══ Supplied entries

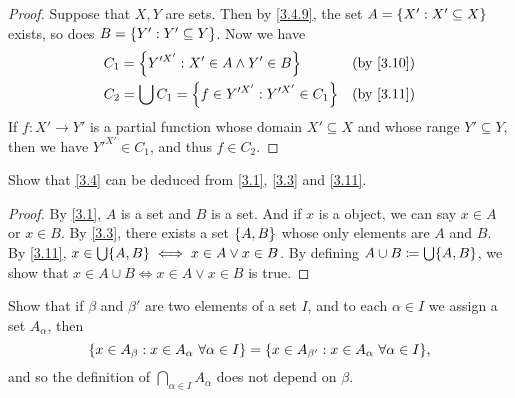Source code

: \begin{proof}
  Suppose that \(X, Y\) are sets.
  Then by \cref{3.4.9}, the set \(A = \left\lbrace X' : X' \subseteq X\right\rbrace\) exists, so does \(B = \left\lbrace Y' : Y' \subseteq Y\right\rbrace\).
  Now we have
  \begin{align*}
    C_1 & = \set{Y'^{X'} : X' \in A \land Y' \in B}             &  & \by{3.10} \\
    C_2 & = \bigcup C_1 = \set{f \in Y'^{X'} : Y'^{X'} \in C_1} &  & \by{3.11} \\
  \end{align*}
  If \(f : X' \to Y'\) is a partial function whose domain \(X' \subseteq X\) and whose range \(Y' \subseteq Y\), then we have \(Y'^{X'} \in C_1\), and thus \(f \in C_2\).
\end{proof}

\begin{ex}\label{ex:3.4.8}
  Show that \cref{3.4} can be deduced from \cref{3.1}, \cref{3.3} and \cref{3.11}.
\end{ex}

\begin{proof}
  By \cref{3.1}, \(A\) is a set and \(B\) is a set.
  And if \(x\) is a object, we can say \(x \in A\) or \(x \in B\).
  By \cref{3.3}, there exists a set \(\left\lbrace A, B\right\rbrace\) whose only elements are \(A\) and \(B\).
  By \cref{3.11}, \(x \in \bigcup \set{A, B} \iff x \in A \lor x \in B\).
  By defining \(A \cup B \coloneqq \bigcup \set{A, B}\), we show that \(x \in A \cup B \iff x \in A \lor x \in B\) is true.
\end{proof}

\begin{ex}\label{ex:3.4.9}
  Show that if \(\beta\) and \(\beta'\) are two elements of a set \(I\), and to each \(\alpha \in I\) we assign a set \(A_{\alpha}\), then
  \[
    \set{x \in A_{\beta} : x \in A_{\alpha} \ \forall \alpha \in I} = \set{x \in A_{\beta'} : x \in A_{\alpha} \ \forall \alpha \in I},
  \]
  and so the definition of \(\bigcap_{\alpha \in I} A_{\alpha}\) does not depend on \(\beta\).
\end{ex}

════
══ Supplied entries

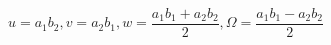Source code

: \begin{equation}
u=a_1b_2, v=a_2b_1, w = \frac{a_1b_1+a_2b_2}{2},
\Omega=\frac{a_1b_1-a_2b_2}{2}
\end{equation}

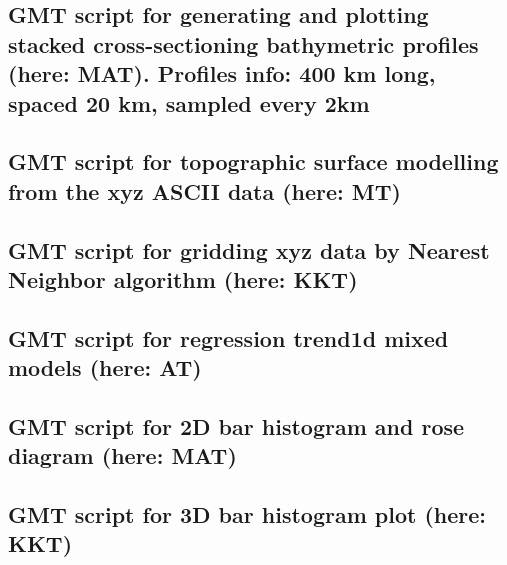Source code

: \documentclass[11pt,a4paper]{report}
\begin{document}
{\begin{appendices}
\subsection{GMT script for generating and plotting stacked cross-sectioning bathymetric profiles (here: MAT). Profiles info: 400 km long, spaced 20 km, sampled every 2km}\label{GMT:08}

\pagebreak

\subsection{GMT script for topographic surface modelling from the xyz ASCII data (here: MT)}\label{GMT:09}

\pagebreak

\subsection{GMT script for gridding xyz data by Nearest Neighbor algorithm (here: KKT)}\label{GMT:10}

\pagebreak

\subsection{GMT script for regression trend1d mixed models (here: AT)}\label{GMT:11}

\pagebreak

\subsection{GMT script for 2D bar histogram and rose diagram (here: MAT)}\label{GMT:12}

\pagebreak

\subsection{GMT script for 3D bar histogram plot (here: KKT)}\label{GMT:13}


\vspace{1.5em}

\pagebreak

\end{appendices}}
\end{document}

════
══ Supplied entries

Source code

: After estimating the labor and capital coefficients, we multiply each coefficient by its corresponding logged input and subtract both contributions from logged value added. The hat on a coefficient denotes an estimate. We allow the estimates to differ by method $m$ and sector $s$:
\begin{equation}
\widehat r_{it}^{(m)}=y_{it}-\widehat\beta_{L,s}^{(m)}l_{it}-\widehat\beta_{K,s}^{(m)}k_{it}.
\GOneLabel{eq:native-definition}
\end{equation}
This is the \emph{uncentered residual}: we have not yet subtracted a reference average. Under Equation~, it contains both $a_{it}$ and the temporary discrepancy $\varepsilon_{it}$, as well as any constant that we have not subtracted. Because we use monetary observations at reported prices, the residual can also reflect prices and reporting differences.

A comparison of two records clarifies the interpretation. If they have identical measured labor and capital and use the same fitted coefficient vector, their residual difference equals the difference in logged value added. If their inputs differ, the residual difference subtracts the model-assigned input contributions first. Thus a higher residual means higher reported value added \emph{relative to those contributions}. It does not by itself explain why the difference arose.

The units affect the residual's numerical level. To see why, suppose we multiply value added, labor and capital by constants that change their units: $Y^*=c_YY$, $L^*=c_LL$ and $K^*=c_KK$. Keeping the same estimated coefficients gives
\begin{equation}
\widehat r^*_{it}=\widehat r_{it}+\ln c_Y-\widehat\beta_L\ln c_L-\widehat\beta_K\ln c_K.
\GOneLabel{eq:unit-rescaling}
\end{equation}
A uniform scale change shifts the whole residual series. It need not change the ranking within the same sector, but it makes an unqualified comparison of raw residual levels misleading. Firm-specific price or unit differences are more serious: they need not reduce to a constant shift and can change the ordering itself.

════

### Task details
Count up every line above that has the word "both" in it; answer with the number alone.

### Answer below
2